* PROBLEM DESCRIPTION: Restate the entries below in full, exactly as they read, but without pictures.

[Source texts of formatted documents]
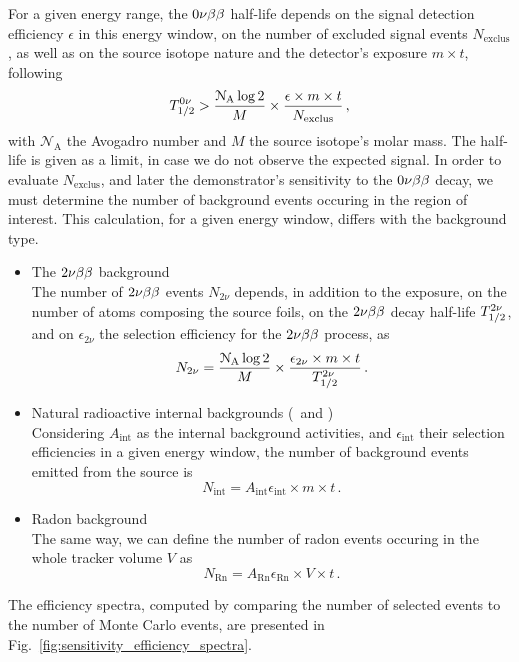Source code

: For a given energy range, the $0\nu\beta\beta$ half-life depends on the signal detection efficiency $\epsilon$ in this energy window, on the number of excluded signal events $N_{\text{exclus}}$, as well as on the source isotope nature and the detector's exposure $m\times t$, following
\begin{equation}
  T_{1/2}^{0\nu} > \frac{\mathcal{N}_{\text{A}}\log{2}}{M}\times \frac{\epsilon\times m\times t}{N_{\text{exclus}}}\,,
\end{equation}
with $\mathcal{N}_{\text{A}}$ the Avogadro number and $M$ the source isotope's molar mass.
The half-life is given as a limit, in case we do not observe the expected signal.
In order to evaluate $N_{\text{exclus}}$, and later the demonstrator's sensitivity to the $0\nu\beta\beta$ decay, we must determine the number of background events occuring in the region of interest.
This calculation, for a given energy window, differs with the background type.
\begin{itemize}
\item The $2\nu\beta\beta$ background\\
  The number of $2\nu\beta\beta$ events $N_{2\nu}$ depends, in addition to the exposure, on the number of atoms composing the source foils, on the $2\nu\beta\beta$ decay half-life $T_{1/2}^{2\nu}$, and on $\epsilon_{2\nu}$ the selection efficiency for the $2\nu\beta\beta$ process, as
  \begin{equation}
    N_{2\nu} = \frac{\mathcal{N}_{\text{A}}\log{2}}{M}\times\frac{\epsilon_{2\nu}\times m\times t}{T_{1/2}^{2\nu}}\,.
  \end{equation}
\item Natural radioactive internal backgrounds (\Tl\ and \Bi)\\
  Considering $A_{\text{int}}$ as the internal background activities, and $\epsilon_{\text{int}}$ their selection efficiencies in a given energy window, the number of background events emitted from the source is
  \begin{equation}
    N_{\text{int}} = A_{\text{int}}\epsilon_{\text{int}}\times m\times t\,.
  \end{equation}
\item Radon background\\
  The same way, we can define the number of radon events occuring in the whole tracker volume $V$ as
  \begin{equation}
    N_{\text{Rn}} = A_{\text{Rn}}\epsilon_{\text{Rn}}\times V\times t\,.
  \end{equation}
\end{itemize}
The efficiency spectra, computed by comparing the number of selected events to the number of Monte Carlo events, are presented in Fig.~\ref{fig:sensitivity_efficiency_spectra}.
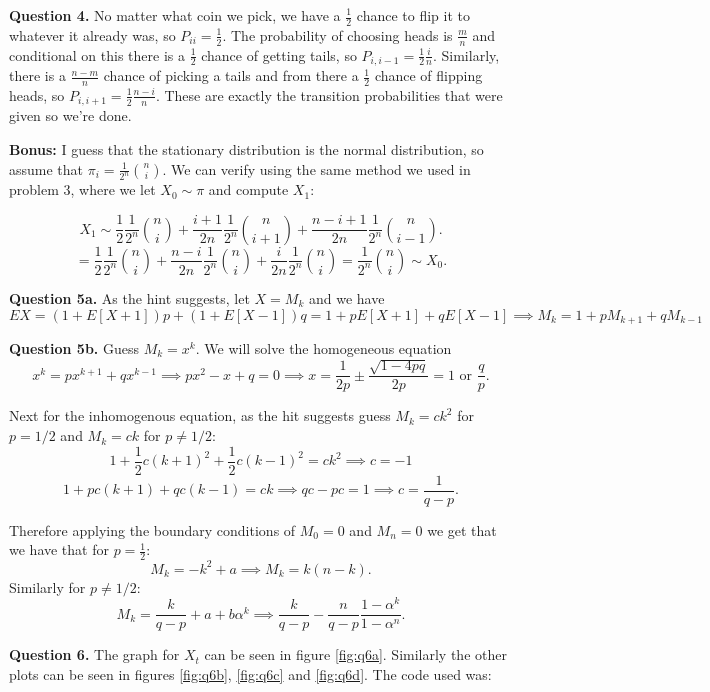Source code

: \documentclass[letterpaper, reqno,11pt]{article}
\begin{document}
{\medskip\noindent\bf Question 4.} No matter what coin we pick, we have a $\frac{1}{2}$ chance to flip it to whatever it already was, so $P_{ii}=\frac{1}{2}$. The probability of choosing heads is $\frac{m}{n}$ and conditional on this there is a $\frac{1}{2} $ chance of getting tails, so $P_{i,i-1}=\frac{1}{2}\frac{i}{n}$. Similarly, there is a $\frac{n-m}{n}$ chance of picking a tails and from there a $\frac{1}{2}$ chance of flipping heads, so $P_{i,i+1}=\frac{1}{2}\frac{n-i}{n}$. These are exactly the transition probabilities that were given so we're done. 

{\noindent\bf Bonus:} I guess that the stationary distribution is the normal distribution, so assume that $\pi_i=\frac{1}{2^{n}}{n\choose i}$. We can verify using the same method we used in problem 3, where we let $X_0\sim \pi$ and compute $X_1$: 

\[
    X_1\sim \frac{1}{2}\frac{1}{2^{n}}{n\choose i}+\frac{i+1}{2n}\frac{1}{2^{n}}{n\choose i+1}+\frac{n-i+1}{2n}\frac{1}{2^{n}}{n\choose i-1}
.\]
\[
    =\frac{1}{2}\frac{1}{2^{n}}{n\choose i}+\frac{n-i}{2n}\frac{1}{2^{n}}{n\choose i}+\frac{i}{2n}\frac{1}{2^{n}}{n\choose i}=\frac{1}{2^{n}}{n\choose i}\sim X_0
.\]


{\medskip\noindent\bf Question 5a.} As the hint suggests, let $X=M_k$ and we have
\[
    EX=(1+E[X+1])p+(1+E[X-1])q=1+pE[X+1]+qE[X-1]\implies M_k=1+pM_{k+1}+qM_{k-1}
\]

{\medskip\noindent\bf Question 5b.} Guess $M_k=x^{k}$. We will solve the homogeneous equation
\[
x^{k}=px^{k+1}+qx^{k-1}\implies px^2-x+q=0\implies x=\frac{1}{2p}\pm \frac{\sqrt{1-4pq} }{2p}=1\text{ or }\frac{q}{p}
.\]

Next for the inhomogenous equation, as the hit suggests guess $M_k=ck^2$ for $p=1 /2$ and $M_k=ck$ for $p\neq 1 /2$:
\[
1+\frac{1}{2}c(k+1)^2+\frac{1}{2}c(k-1)^2=ck^2\implies c=-1
\]
\[
1+pc(k+1)+qc(k-1)=ck \implies qc-pc=1\implies c=\frac{1}{q-p}
.\]

Therefore applying the boundary conditions of $M_0=0$ and $M_n=0$ we get that we have that for $p=\frac{1}{2}$:
\[
M_k=-k^2+a\implies M_k=k(n-k)
.\]
Similarly for $p\neq 1 /2$:
\[
M_k=\frac{k}{q-p}+a+b\alpha^{k}\implies \frac{k}{q-p}-\frac{n}{q-p}\frac{1-\alpha ^{k}}{1-\alpha ^{n}}
.\]

{\medskip\noindent\bf Question 6.} The graph for $X_t$ can be seen in figure \ref{fig:q6a}. Similarly the other plots can be seen in figures \ref{fig:q6b}, \ref{fig:q6c} and \ref{fig:q6d}. The code used was: 
\end{document}
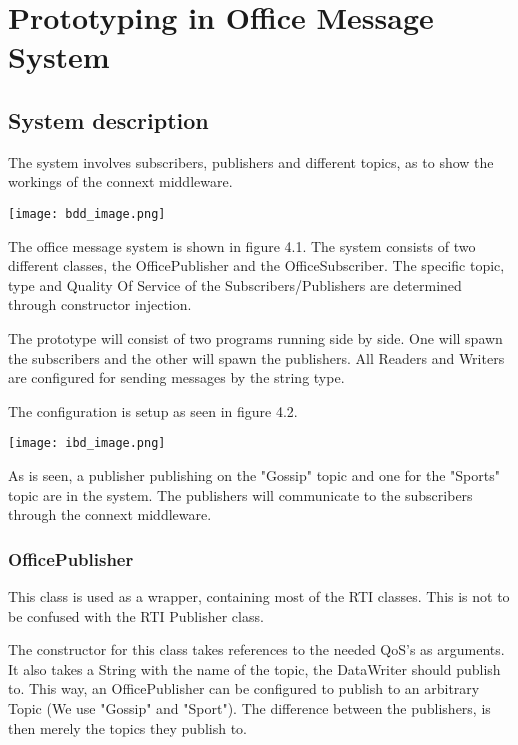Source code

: \chapter{Prototyping in Office Message System}

\section{System description}
The system involves subscribers, publishers and different topics, as to show the workings of the connext middleware. 

\begin{center}
	\texttt{[image: bdd\_image.png]}
\end{center}

The office message system is shown in figure 4.1. The system consists of two different classes, the OfficePublisher and the OfficeSubscriber. The specific topic, type and Quality Of Service of the Subscribers/Publishers are determined through constructor injection.

The prototype will consist of two programs running side by side. One will spawn the subscribers and the other will spawn the publishers. All Readers and Writers are configured for sending messages by the string type. 

The configuration is setup as seen in figure 4.2.

\begin{center}
	\texttt{[image: ibd\_image.png]}
\end{center}

As is seen, a publisher publishing on the "Gossip" topic and one for the "Sports" topic are in the system. The publishers will communicate to the subscribers through the connext middleware.

\subsection{OfficePublisher}
This class is used as a wrapper, containing most of the RTI classes. This is not to be confused with the RTI Publisher class. 

The constructor for this class takes references to the needed QoS's as arguments. It also takes a String with the name of the topic, the DataWriter should publish to. This way, an OfficePublisher can be configured to publish to an arbitrary Topic (We use "Gossip" and "Sport"). The difference between the publishers, is then merely the topics they publish to.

* ANSWER SECTION:
Source code

: For a given energy range, the $0\nu\beta\beta$ half-life depends on the signal detection efficiency $\epsilon$ in this energy window, on the number of excluded signal events $N_{\text{exclus}}$, as well as on the source isotope nature and the detector's exposure $m\times t$, following
\begin{equation}
  T_{1/2}^{0\nu} > \frac{\mathcal{N}_{\text{A}}\log{2}}{M}\times \frac{\epsilon\times m\times t}{N_{\text{exclus}}}\,,
\end{equation}
with $\mathcal{N}_{\text{A}}$ the Avogadro number and $M$ the source isotope's molar mass.
The half-life is given as a limit, in case we do not observe the expected signal.
In order to evaluate $N_{\text{exclus}}$, and later the demonstrator's sensitivity to the $0\nu\beta\beta$ decay, we must determine the number of background events occuring in the region of interest.
This calculation, for a given energy window, differs with the background type.
\begin{itemize}
\item The $2\nu\beta\beta$ background\\
  The number of $2\nu\beta\beta$ events $N_{2\nu}$ depends, in addition to the exposure, on the number of atoms composing the source foils, on the $2\nu\beta\beta$ decay half-life $T_{1/2}^{2\nu}$, and on $\epsilon_{2\nu}$ the selection efficiency for the $2\nu\beta\beta$ process, as
  \begin{equation}
    N_{2\nu} = \frac{\mathcal{N}_{\text{A}}\log{2}}{M}\times\frac{\epsilon_{2\nu}\times m\times t}{T_{1/2}^{2\nu}}\,.
  \end{equation}
\item Natural radioactive internal backgrounds (\Tl\ and \Bi)\\
  Considering $A_{\text{int}}$ as the internal background activities, and $\epsilon_{\text{int}}$ their selection efficiencies in a given energy window, the number of background events emitted from the source is
  \begin{equation}
    N_{\text{int}} = A_{\text{int}}\epsilon_{\text{int}}\times m\times t\,.
  \end{equation}
\item Radon background\\
  The same way, we can define the number of radon events occuring in the whole tracker volume $V$ as
  \begin{equation}
    N_{\text{Rn}} = A_{\text{Rn}}\epsilon_{\text{Rn}}\times V\times t\,.
  \end{equation}
\end{itemize}
The efficiency spectra, computed by comparing the number of selected events to the number of Monte Carlo events, are presented in Fig.~\ref{fig:sensitivity_efficiency_spectra}.
Source code

: \documentclass[letterpaper, reqno,11pt]{article}
\begin{document}
{\medskip\noindent\bf Question 4.} No matter what coin we pick, we have a $\frac{1}{2}$ chance to flip it to whatever it already was, so $P_{ii}=\frac{1}{2}$. The probability of choosing heads is $\frac{m}{n}$ and conditional on this there is a $\frac{1}{2} $ chance of getting tails, so $P_{i,i-1}=\frac{1}{2}\frac{i}{n}$. Similarly, there is a $\frac{n-m}{n}$ chance of picking a tails and from there a $\frac{1}{2}$ chance of flipping heads, so $P_{i,i+1}=\frac{1}{2}\frac{n-i}{n}$. These are exactly the transition probabilities that were given so we're done. 

{\noindent\bf Bonus:} I guess that the stationary distribution is the normal distribution, so assume that $\pi_i=\frac{1}{2^{n}}{n\choose i}$. We can verify using the same method we used in problem 3, where we let $X_0\sim \pi$ and compute $X_1$: 

\[
    X_1\sim \frac{1}{2}\frac{1}{2^{n}}{n\choose i}+\frac{i+1}{2n}\frac{1}{2^{n}}{n\choose i+1}+\frac{n-i+1}{2n}\frac{1}{2^{n}}{n\choose i-1}
.\]
\[
    =\frac{1}{2}\frac{1}{2^{n}}{n\choose i}+\frac{n-i}{2n}\frac{1}{2^{n}}{n\choose i}+\frac{i}{2n}\frac{1}{2^{n}}{n\choose i}=\frac{1}{2^{n}}{n\choose i}\sim X_0
.\]


{\medskip\noindent\bf Question 5a.} As the hint suggests, let $X=M_k$ and we have
\[
    EX=(1+E[X+1])p+(1+E[X-1])q=1+pE[X+1]+qE[X-1]\implies M_k=1+pM_{k+1}+qM_{k-1}
\]

{\medskip\noindent\bf Question 5b.} Guess $M_k=x^{k}$. We will solve the homogeneous equation
\[
x^{k}=px^{k+1}+qx^{k-1}\implies px^2-x+q=0\implies x=\frac{1}{2p}\pm \frac{\sqrt{1-4pq} }{2p}=1\text{ or }\frac{q}{p}
.\]

Next for the inhomogenous equation, as the hit suggests guess $M_k=ck^2$ for $p=1 /2$ and $M_k=ck$ for $p\neq 1 /2$:
\[
1+\frac{1}{2}c(k+1)^2+\frac{1}{2}c(k-1)^2=ck^2\implies c=-1
\]
\[
1+pc(k+1)+qc(k-1)=ck \implies qc-pc=1\implies c=\frac{1}{q-p}
.\]

Therefore applying the boundary conditions of $M_0=0$ and $M_n=0$ we get that we have that for $p=\frac{1}{2}$:
\[
M_k=-k^2+a\implies M_k=k(n-k)
.\]
Similarly for $p\neq 1 /2$:
\[
M_k=\frac{k}{q-p}+a+b\alpha^{k}\implies \frac{k}{q-p}-\frac{n}{q-p}\frac{1-\alpha ^{k}}{1-\alpha ^{n}}
.\]

{\medskip\noindent\bf Question 6.} The graph for $X_t$ can be seen in figure \ref{fig:q6a}. Similarly the other plots can be seen in figures \ref{fig:q6b}, \ref{fig:q6c} and \ref{fig:q6d}. The code used was: 
\end{document}
Source code

: \chapter{Prototyping in Office Message System}

\section{System description}
The system involves subscribers, publishers and different topics, as to show the workings of the connext middleware. 

\begin{center}
	\texttt{[image: bdd\_image.png]}
\end{center}

The office message system is shown in figure 4.1. The system consists of two different classes, the OfficePublisher and the OfficeSubscriber. The specific topic, type and Quality Of Service of the Subscribers/Publishers are determined through constructor injection.

The prototype will consist of two programs running side by side. One will spawn the subscribers and the other will spawn the publishers. All Readers and Writers are configured for sending messages by the string type. 

The configuration is setup as seen in figure 4.2.

\begin{center}
	\texttt{[image: ibd\_image.png]}
\end{center}

As is seen, a publisher publishing on the "Gossip" topic and one for the "Sports" topic are in the system. The publishers will communicate to the subscribers through the connext middleware.

\subsection{OfficePublisher}
This class is used as a wrapper, containing most of the RTI classes. This is not to be confused with the RTI Publisher class. 

The constructor for this class takes references to the needed QoS's as arguments. It also takes a String with the name of the topic, the DataWriter should publish to. This way, an OfficePublisher can be configured to publish to an arbitrary Topic (We use "Gossip" and "Sport"). The difference between the publishers, is then merely the topics they publish to.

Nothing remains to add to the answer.